Questa è la posizione fondante della consulenza filosofica, perché fondante anche della filosofia in quanto processo – «la filosofia dopo la svolta pratica “è processo” e non “predilige il processo” come chiave della realtà; è essa stessa pratica, non preferisce la pratica alla teoria», scrive Miccione a p. 83, riassumendo “in pillole” il suo precedente libro Ascetica da tavolo – e da essa segue anche che «non ci sono filosofie né filosofi imprescindibili per essere un consulente filosofico, non ci sono filosofi la cui conoscenza cioè sia condizione necessaria o sufficiente per l’esercizio della disciplina» (57). Infatti, «il consulente può allocarsi dove vuole, ma deve però sapere dove si trova e come c’è arrivato, meglio ancora se abbia riflettuto anche sul perché altri siano finiti altrove. Ma sapere dove ci si trova significa aver pensato seriamente, almeno una volta, di poter andare altrove» (61). L’unica cosa che il filosofo consulente non può e non deve fare è «nascondersi, o travestirsi da uomo di buon senso» (64), perché la filosofia è giustappunto la messa in dubbio del “buon senso” e il filosofo – come consigliava Manlio Sgalambro a Miccione – «ha il dovere di spararla grossa, di esagerare», proprio perché la conciliazione, la mediazione, il consenso non favoriscono la messa in dubbio, la critica, l’esplorazione approfondita di alternative radicali e perciò “scandalose”, come quelle che appunto Miccione elenca tra gli esempi di temi sui quali neppure i suoi colleghi consulenti sono stati disponibili a seguirlo sperimentalmente.
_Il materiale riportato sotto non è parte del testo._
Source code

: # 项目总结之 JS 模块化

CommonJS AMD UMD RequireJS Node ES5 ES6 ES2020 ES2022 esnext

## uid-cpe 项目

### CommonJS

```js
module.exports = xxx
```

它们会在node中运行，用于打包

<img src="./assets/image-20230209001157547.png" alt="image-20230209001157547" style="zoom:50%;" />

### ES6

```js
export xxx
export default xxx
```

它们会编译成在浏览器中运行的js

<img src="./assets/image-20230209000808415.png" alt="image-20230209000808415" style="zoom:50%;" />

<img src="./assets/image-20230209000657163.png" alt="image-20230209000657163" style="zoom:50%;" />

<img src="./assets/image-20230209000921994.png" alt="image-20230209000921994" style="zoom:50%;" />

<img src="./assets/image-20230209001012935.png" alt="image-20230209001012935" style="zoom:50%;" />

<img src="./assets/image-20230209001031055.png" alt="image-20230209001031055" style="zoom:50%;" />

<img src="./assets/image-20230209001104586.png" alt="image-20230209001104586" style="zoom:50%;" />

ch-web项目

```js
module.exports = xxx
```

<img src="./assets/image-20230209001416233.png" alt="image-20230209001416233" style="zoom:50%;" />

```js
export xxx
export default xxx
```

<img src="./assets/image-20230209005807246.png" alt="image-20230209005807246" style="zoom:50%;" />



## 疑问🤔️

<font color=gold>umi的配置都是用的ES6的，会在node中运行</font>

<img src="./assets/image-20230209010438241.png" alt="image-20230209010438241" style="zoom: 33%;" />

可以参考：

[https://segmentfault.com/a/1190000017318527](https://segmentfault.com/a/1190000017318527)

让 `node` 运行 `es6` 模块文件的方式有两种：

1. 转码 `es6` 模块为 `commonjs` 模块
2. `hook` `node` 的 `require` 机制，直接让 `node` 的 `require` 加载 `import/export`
Il problema più profondo che soggiace a questa indisponibilità, così come alla reiterata tendenza dei consulenti filosofici a trasformare la loro pratica in qualcosa d’altro dal mero filosofare, è che «il consulente spesso fa filosofia ma non crede in essa perché si è abituato a coltivarla come un vizio e non a lucidarla come un’arma; non ritiene che lo sguardo filosofico sia essenziale», finendo così per oscillare «tra uno sguardo pragmatico e uno psicologico», cosa che gli rende gravoso fare consulenza (64). E – sembra il caso di aggiungere – anche inutile.

Ho fuggevolmente accennato al fatto che in una delle sue “lezioni private” Miccione riassume “in pillole” il suo Ascetica da tavolo, un lavoro che chi si occupa del settore non può non aver letto; la sintesi fatta qui dall’autore può tuttavia esser utile a comprendere meglio quel testo denso e, soprattutto, a tenerlo a mente ogniqualvolta ci si trovi ad affrontare la comprensione dei postulati che sorreggono la cosiddetta “svolta pratica”, nata con Lipman, compiuta da Achenbach e poi purtroppo equivocata e infine sgretolata da gran parte di coloro che si sono dopo di loro avvicinati alla “filosofia fuori le mura”. Quella “lezione” – la sesta – merita perciò un’attenzione particolare.

Così come la merita la lezione conclusiva, dedicata all’inesauribile tema delle “definizioni”. Un tema che Miccione bistratta un po’ (ma è vero che per molto tempo, da parte di tanti, è stato affrontato con piglio “scolastico”), prima di riconoscere che, comunque, pur non mettendola «sulla carta», lui come chiunque altro una definizione, giocoforza, la utilizza mentalmente. Dopodiché ce la offre e – soprattutto – ce la glossa, così da chiarirne alcuni aspetti ambigui – quelle ambiguità che in altre definizioni sono rimaste lì, minando negli anni accordi tra colleghi che erano solo apparenti e si sono poi trasformati in divisioni conflittuali. Ed è infatti sulle glosse che, personalmente, trovo un accordo che mi sarebbe rimasto dubbio alla lettura della semplice definizione, e ad esse rimando il lettore.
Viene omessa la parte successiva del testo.